• What this task involves: Among these entries, count the lines containing the word "also" and answer with only the number.

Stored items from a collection
..............................
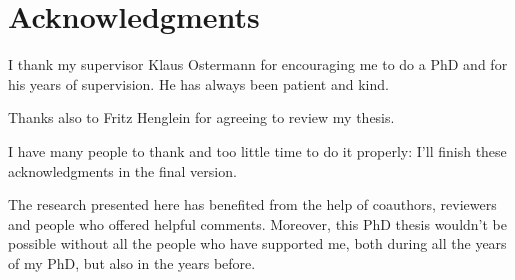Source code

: 
\chapter{Acknowledgments}
I thank my supervisor Klaus Ostermann for encouraging me to do a PhD
and for his years of supervision. He has always been patient and kind.

Thanks also to Fritz Henglein for agreeing to review my thesis.

I have many people to thank and too little time to do it properly: I'll finish
these acknowledgments in the final version.

The research presented here has benefited from the help of coauthors,
reviewers and people who offered helpful comments.
Moreover, this PhD thesis wouldn't be possible without all the people who have
supported me, both during all the years of my PhD, but also in the years before.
..............................
• Result of this exercise: 2